However, we do not settle for mediocrity in this family. Meeting milestones is one thing; crushing them is another. To provide my girls a leg up in life, I decided to set them an achievable goal: the Women's World Cup, 2035.

In the year 2035 my daughters will be 24, the average age of a 2011 Women's World Cup soccer player. I will not rule out qualifying for the 2031 Cup at age 20, but at that fledgling age they will likely spend the majority of their time warming the bench and by 2039 will be past their prime. So it's 2035 or bust.

How did I develop this winning "SAHD-titude"? (Yeah. I went there.) Easy. Have your job taken away from you as a recessionary byproduct and find yourself thrust headlong into stay-at-home parenting with twins. Instead of 9 to 5 at the office with a quick midday lunch, it's 8 to 8 at home, lunch when you want it, and the best part: naptime.

You can accomplish quite a lot in two hours when the deadline is chopped grapes and a bowl of veggie mush for the little ones versus a department meeting to review revenue losses. Recently, I've devoted the many minutes of naptime to concentrating on my children's future and laying out a roadmap to success via organized sports.

As a youth, I was involved in organized team sports and found it extremely rewarding. I wasn't a top student academically speaking, but was fortunate to have found achievement through athletics. The highlight of those high school athletic endeavors came from reaching the final game in our conference as a senior water polo player, only to lose to our rival school.

This valuable experience and the journey to reach it provided me with skills used in my professional career related to team dynamics and competition. The extreme level of fitness has stayed with me to this day (although to a much lesser degree - and not often on display in the swimming pool or wearing a Speedo).

Soccer contains the same positive attributes as water polo and it is far better to enjoy as a spectator, given all the action takes place above ground. However, my interest in pushing my girls is not all selfishly motivated by my viewing pleasure. According to the Institute for the Study of Youth Sports at Michigan State University, "kids who participate in organized sports do better in school, have better interpersonal skills, are more team-oriented, and are generally healthier."

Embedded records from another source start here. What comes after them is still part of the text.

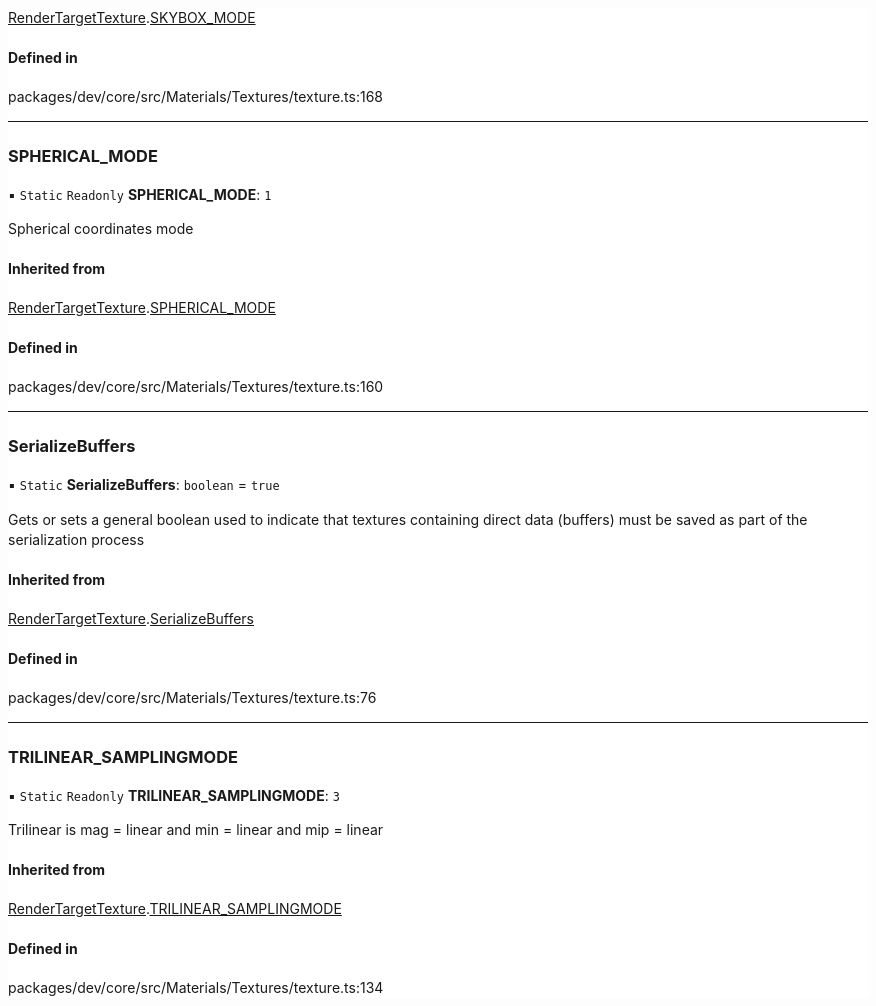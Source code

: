 [RenderTargetTexture](RenderTargetTexture.md).[SKYBOX_MODE](RenderTargetTexture.md#skybox_mode)

#### Defined in

packages/dev/core/src/Materials/Textures/texture.ts:168

___

### SPHERICAL\_MODE

▪ `Static` `Readonly` **SPHERICAL\_MODE**: ``1``

Spherical coordinates mode

#### Inherited from

[RenderTargetTexture](RenderTargetTexture.md).[SPHERICAL_MODE](RenderTargetTexture.md#spherical_mode)

#### Defined in

packages/dev/core/src/Materials/Textures/texture.ts:160

___

### SerializeBuffers

▪ `Static` **SerializeBuffers**: `boolean` = `true`

Gets or sets a general boolean used to indicate that textures containing direct data (buffers) must be saved as part of the serialization process

#### Inherited from

[RenderTargetTexture](RenderTargetTexture.md).[SerializeBuffers](RenderTargetTexture.md#serializebuffers)

#### Defined in

packages/dev/core/src/Materials/Textures/texture.ts:76

___

### TRILINEAR\_SAMPLINGMODE

▪ `Static` `Readonly` **TRILINEAR\_SAMPLINGMODE**: ``3``

Trilinear is mag = linear and min = linear and mip = linear

#### Inherited from

[RenderTargetTexture](RenderTargetTexture.md).[TRILINEAR_SAMPLINGMODE](RenderTargetTexture.md#trilinear_samplingmode)

#### Defined in

packages/dev/core/src/Materials/Textures/texture.ts:134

Despite findings like these, coupled with Michelle Obama's oft-discussed "Let's Move!" campaign, the debate for mandatory physical education in schools rages on. While I may not have total control over my daughters' educational environment, we can instill a love of moving at home. If I can provide my girls with a winning recipe for life through athletics by introducing them to a wide array of sports and activities, leading by example as an active adult, and taking them to live events throughout the greater Los Angeles area, I owe it to them to start immediately.

All zealousness aside, sports can provide great lessons and motor skill development for kids - even if my kids don't make a career out of it. I was lucky my water polo coach reminded me there is no job field devoted to polo-ology. For his wisdom, I kept my eye on the ball in and out of the pool.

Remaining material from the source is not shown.